### Work to complete
Every line below from the one containing "Total: $96$ m." through the one containing "20 = 40$ m/s." must be transcribed exactly. Omit all lines outside that stretch.

### Supplied information

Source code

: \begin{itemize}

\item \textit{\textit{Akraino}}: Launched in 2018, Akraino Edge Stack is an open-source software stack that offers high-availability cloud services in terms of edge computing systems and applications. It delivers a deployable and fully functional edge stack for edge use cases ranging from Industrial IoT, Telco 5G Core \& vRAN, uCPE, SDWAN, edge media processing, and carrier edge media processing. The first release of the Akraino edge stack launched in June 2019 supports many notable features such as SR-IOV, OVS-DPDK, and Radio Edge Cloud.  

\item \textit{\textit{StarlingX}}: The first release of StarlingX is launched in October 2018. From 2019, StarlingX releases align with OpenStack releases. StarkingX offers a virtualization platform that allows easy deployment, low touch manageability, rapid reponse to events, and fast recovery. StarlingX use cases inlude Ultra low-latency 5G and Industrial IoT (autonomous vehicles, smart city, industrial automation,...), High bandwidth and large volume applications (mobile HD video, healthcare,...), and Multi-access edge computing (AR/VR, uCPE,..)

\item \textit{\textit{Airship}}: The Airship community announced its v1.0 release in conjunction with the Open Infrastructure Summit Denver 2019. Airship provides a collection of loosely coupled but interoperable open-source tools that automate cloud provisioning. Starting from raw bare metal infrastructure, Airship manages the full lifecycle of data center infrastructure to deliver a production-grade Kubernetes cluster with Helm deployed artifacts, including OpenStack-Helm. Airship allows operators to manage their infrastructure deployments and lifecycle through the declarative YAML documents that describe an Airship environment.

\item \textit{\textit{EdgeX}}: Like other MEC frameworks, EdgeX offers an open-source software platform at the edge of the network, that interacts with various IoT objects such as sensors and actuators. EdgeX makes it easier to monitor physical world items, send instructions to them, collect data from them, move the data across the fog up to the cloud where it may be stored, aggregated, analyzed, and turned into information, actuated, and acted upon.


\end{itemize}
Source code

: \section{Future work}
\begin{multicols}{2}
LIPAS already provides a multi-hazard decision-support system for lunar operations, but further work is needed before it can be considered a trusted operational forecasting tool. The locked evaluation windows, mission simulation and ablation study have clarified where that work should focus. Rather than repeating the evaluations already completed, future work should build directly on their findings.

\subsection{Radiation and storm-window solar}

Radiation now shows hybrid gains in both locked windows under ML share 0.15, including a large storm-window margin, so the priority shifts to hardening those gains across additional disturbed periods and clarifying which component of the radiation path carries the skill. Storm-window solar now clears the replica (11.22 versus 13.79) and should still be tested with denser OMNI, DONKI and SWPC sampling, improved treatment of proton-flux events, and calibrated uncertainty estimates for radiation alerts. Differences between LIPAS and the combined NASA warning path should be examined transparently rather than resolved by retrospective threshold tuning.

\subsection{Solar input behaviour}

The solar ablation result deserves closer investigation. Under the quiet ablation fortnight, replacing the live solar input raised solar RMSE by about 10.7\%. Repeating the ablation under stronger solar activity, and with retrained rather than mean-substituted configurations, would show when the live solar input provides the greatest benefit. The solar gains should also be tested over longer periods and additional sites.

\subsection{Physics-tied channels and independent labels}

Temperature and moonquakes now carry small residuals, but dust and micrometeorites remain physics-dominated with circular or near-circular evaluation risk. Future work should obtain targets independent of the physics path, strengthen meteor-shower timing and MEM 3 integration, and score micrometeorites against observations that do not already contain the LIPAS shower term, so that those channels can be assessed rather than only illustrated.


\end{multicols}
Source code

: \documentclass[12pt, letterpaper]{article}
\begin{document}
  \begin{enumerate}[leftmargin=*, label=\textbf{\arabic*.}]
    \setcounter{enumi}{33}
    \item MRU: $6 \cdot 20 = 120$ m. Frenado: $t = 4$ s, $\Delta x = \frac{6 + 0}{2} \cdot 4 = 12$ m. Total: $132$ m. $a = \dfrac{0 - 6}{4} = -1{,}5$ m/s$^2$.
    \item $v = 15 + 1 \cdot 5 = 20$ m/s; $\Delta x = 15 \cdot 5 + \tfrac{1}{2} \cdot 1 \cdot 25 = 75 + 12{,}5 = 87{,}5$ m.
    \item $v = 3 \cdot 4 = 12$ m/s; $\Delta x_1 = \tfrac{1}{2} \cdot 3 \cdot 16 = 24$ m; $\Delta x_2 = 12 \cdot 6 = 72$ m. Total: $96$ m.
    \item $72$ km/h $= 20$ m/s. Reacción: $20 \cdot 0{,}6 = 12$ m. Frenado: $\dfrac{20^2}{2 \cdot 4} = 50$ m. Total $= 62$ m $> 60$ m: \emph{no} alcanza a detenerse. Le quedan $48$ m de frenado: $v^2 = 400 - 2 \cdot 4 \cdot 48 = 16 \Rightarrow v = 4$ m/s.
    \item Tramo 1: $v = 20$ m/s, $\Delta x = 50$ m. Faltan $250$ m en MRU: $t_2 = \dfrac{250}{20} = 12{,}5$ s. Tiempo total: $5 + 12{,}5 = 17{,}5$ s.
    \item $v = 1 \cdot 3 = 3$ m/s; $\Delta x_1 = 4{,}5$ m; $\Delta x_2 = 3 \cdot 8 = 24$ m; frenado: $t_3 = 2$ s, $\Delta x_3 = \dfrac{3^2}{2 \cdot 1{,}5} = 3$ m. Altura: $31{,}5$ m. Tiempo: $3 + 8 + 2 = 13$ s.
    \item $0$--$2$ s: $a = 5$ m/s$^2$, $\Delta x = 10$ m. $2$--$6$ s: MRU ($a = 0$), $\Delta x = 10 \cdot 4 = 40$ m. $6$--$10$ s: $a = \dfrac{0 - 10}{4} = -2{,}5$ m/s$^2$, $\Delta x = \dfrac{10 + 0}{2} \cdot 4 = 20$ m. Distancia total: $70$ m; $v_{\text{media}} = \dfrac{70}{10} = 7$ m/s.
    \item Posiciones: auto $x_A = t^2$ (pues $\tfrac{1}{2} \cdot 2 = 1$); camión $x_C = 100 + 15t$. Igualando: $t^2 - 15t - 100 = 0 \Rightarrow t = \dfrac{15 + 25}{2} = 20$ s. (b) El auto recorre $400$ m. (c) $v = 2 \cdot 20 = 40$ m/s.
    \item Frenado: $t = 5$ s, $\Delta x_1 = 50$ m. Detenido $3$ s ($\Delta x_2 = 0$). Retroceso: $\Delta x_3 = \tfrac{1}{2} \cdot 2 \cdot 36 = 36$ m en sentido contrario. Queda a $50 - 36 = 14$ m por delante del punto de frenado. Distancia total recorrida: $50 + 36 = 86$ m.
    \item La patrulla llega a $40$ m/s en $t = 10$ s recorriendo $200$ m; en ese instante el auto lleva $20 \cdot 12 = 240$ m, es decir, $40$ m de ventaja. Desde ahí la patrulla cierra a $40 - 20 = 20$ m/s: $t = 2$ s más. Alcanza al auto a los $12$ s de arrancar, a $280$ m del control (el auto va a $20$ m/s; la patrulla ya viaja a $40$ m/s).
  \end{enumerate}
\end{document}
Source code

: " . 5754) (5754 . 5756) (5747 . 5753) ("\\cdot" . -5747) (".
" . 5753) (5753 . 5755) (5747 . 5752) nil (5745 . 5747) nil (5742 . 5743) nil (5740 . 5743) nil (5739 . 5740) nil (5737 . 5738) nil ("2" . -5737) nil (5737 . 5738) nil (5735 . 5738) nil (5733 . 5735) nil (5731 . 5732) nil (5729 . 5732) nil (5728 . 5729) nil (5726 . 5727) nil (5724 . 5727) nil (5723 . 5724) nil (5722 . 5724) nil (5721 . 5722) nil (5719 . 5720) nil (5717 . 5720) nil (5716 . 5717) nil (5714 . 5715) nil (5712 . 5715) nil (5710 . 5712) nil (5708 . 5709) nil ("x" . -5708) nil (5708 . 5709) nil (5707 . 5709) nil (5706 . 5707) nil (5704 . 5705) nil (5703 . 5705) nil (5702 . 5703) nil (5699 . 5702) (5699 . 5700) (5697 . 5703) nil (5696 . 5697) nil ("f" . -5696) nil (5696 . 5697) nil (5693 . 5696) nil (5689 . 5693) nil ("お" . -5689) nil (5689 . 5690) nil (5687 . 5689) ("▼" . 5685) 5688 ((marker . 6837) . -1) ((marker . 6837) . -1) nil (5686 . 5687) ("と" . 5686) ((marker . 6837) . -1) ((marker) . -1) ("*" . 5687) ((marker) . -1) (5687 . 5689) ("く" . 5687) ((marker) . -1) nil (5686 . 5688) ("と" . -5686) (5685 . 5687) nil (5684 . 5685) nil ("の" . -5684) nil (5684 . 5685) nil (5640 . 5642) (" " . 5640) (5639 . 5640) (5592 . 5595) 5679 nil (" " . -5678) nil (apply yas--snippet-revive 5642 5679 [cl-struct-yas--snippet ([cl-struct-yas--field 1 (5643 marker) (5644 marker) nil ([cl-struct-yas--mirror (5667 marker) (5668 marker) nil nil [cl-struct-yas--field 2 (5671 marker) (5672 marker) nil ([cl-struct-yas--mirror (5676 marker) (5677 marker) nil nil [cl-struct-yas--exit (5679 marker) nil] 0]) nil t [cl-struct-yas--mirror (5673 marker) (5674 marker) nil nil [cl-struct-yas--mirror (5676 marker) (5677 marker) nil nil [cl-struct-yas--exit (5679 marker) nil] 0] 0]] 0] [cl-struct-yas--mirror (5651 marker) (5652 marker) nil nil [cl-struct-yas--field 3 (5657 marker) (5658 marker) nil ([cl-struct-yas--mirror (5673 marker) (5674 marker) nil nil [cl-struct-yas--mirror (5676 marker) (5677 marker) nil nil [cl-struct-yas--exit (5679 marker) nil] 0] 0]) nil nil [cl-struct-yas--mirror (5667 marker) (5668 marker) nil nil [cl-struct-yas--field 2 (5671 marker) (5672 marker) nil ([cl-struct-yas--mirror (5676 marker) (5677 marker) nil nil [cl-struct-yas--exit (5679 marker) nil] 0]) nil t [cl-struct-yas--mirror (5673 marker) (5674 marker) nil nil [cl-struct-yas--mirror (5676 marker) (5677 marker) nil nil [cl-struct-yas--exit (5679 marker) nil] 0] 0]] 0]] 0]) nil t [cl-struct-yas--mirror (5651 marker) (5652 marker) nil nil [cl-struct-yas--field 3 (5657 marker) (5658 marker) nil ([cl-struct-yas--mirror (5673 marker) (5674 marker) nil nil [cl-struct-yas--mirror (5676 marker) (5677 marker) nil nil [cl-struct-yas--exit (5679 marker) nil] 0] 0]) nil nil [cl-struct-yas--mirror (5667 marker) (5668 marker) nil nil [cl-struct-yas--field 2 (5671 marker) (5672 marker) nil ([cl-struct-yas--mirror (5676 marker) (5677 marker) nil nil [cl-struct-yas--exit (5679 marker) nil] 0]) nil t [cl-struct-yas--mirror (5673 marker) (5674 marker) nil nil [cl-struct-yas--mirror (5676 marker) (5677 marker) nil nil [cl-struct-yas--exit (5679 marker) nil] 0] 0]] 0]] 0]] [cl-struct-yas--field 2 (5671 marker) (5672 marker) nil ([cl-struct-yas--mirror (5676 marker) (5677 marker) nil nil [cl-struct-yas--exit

### Solved exercise
    \item $v = 3 \cdot 4 = 12$ m/s; $\Delta x_1 = \tfrac{1}{2} \cdot 3 \cdot 16 = 24$ m; $\Delta x_2 = 12 \cdot 6 = 72$ m. Total: $96$ m.
    \item $72$ km/h $= 20$ m/s. Reacción: $20 \cdot 0{,}6 = 12$ m. Frenado: $\dfrac{20^2}{2 \cdot 4} = 50$ m. Total $= 62$ m $> 60$ m: \emph{no} alcanza a detenerse. Le quedan $48$ m de frenado: $v^2 = 400 - 2 \cdot 4 \cdot 48 = 16 \Rightarrow v = 4$ m/s.
    \item Tramo 1: $v = 20$ m/s, $\Delta x = 50$ m. Faltan $250$ m en MRU: $t_2 = \dfrac{250}{20} = 12{,}5$ s. Tiempo total: $5 + 12{,}5 = 17{,}5$ s.
    \item $v = 1 \cdot 3 = 3$ m/s; $\Delta x_1 = 4{,}5$ m; $\Delta x_2 = 3 \cdot 8 = 24$ m; frenado: $t_3 = 2$ s, $\Delta x_3 = \dfrac{3^2}{2 \cdot 1{,}5} = 3$ m. Altura: $31{,}5$ m. Tiempo: $3 + 8 + 2 = 13$ s.
    \item $0$--$2$ s: $a = 5$ m/s$^2$, $\Delta x = 10$ m. $2$--$6$ s: MRU ($a = 0$), $\Delta x = 10 \cdot 4 = 40$ m. $6$--$10$ s: $a = \dfrac{0 - 10}{4} = -2{,}5$ m/s$^2$, $\Delta x = \dfrac{10 + 0}{2} \cdot 4 = 20$ m. Distancia total: $70$ m; $v_{\text{media}} = \dfrac{70}{10} = 7$ m/s.
    \item Posiciones: auto $x_A = t^2$ (pues $\tfrac{1}{2} \cdot 2 = 1$); camión $x_C = 100 + 15t$. Igualando: $t^2 - 15t - 100 = 0 \Rightarrow t = \dfrac{15 + 25}{2} = 20$ s. (b) El auto recorre $400$ m. (c) $v = 2 \cdot 20 = 40$ m/s.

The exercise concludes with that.